3.3 Recursive Data Structures

In Chapter 2, we introduced the notion of a pair as a primitive mechanism for glueing together two objects into one. We showed that a pair can be implemented using a built-in tuple. The closure property of pairs indicated that either element of a pair could itself be a pair.

This closure property allowed us to implement the recursive list data abstraction, which served as our first type of sequence. Recursive lists are most naturally manipulated using recursive functions, as their name and structure would suggest. In this section, we discuss functions for creating and manipulating recursive lists and other recursive data structures.
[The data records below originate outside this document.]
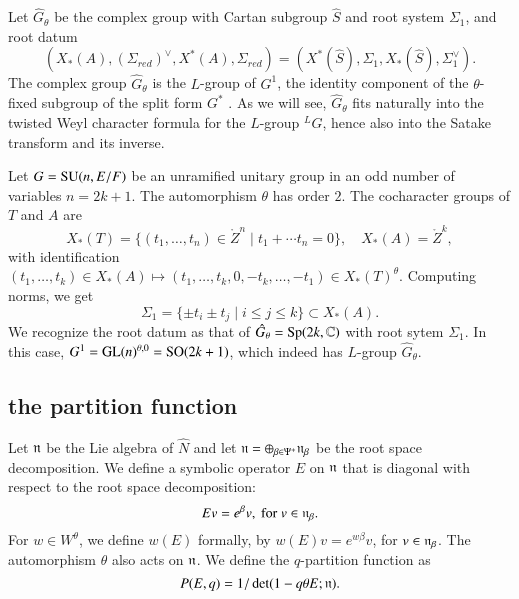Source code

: 

Let $\hat G_\theta$ be the complex group with
 Cartan subgroup $\hat S$ and root system 
$\Sigma_1$, and root datum
\[
(X_*(A),(\Sigma_{red})^\vee,X^*(A),\Sigma_{red}) = (X^*(\hat S),\Sigma_1,X_*(\hat S),\Sigma_1^\vee).
\]
The complex group $\hat G_\theta$ is the $L$-group of $G^1$, the identity component of the
$\theta$-fixed subgroup of the split form $G^*$ \cite[\S1.3]{kottwitz1999foundations}.
As we will see, $\hat G_\theta$ fits naturally
into the twisted Weyl character formula for the $L$-group ${}^LG$, hence also into the Satake transform
and its inverse.  

\begin{example}  Let $G={\operatorname{SU}}(n,E/F)$ be an unramified unitary group in an odd number of variables $n=2k+1$.
The automorphism $\theta$ has order $2$.
The cocharacter groups of $T$ and $A$ are
\[
X_*(T) = \{(t_1,\ldots,t_{n})\in \ring{Z}^n\mid t_1+\cdots t_n=0\}, 
\quad
X_*(A)  = \ring{Z}^k,
\]
with identification $(t_1,\ldots,t_k)\in X_*(A)\mapsto (t_1,\ldots,t_k,0,-t_k,\ldots,-t_1)\in X_*(T)^\theta$.
Computing norms, we get
\[
\Sigma_1 = \{\pm t_i\pm t_j\mid i\le j\le k\}\subset X_*(A).
\]
We recognize the root datum as that of $\hat G_\theta = {\operatorname{Sp}}(2k,\mathbb{C})$ with root sytem $\Sigma_1$.  
In this case, $G^1 = {\operatorname{GL}}(n)^{\theta,0} = {\operatorname{SO}}(2k+1)$, which indeed has $L$-group $\hat G_\theta$.
\end{example}







\subsection{the partition function}


Let ${\mathfrak n}$ be the Lie algebra of $\hat N$ and
let ${\mathfrak n} = \oplus_{\beta\in \Psi^+} {\mathfrak n}_\beta$ be the root space decomposition.  We define a symbolic operator $E$ on ${\mathfrak n}$ that is diagonal with
respect to the root space decomposition:
\[
E v = e^{\beta} v, \text{ for } v \in {\mathfrak n}_\beta.
\]
For $w\in W^\theta$, we define $w(E)$ formally, by $w(E) v = e^{ w \beta} v$, for $v\in {\mathfrak n}_\beta$.
The automorphism $\theta$ also acts on ${\mathfrak n}$.  We define the $q$-partition function as
\begin{equation}
P(E,q) = 1/\det(1- q \theta E;{\mathfrak n}).
\end{equation}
3.3.1 Processing Recursive Lists

Recall that the recursive list abstract data type represented a list as a first element and the rest of the list. We previously implemented recursive lists using functions, but at this point we can re-implement them using a class. Below, the length (__len__) and element selection (__getitem__) functions are written recursively to demonstrate typical patterns for processing recursive lists.

>>> class Rlist(object):
        """A recursive list consisting of a first element and the rest."""
        class EmptyList(object):
            def __len__(self):
                return 0
        empty = EmptyList()
        def __init__(self, first, rest=empty):
            self.first = first
            self.rest = rest
        def __repr__(self):
            args = repr(self.first)
            if self.rest is not Rlist.empty:
                args += ', {0}'.format(repr(self.rest))
            return 'Rlist({0})'.format(args)
        def __len__(self):
            return 1 + len(self.rest)
        def __getitem__(self, i):
            if i == 0:
                return self.first
            return self.rest[i-1]

The definitions of __len__ and __getitem__ are in fact recursive, although not explicitly so. The built-in Python function len looks for a method called __len__ when applied to a user-defined object argument. Likewise, the subscript operator looks for a method called __getitem__. Thus, these definitions will end up calling themselves. Recursive calls on the rest of the list are a ubiquitous pattern in recursive list processing. This class definition of a recursive list interacts properly with Python's built-in sequence and printing operations.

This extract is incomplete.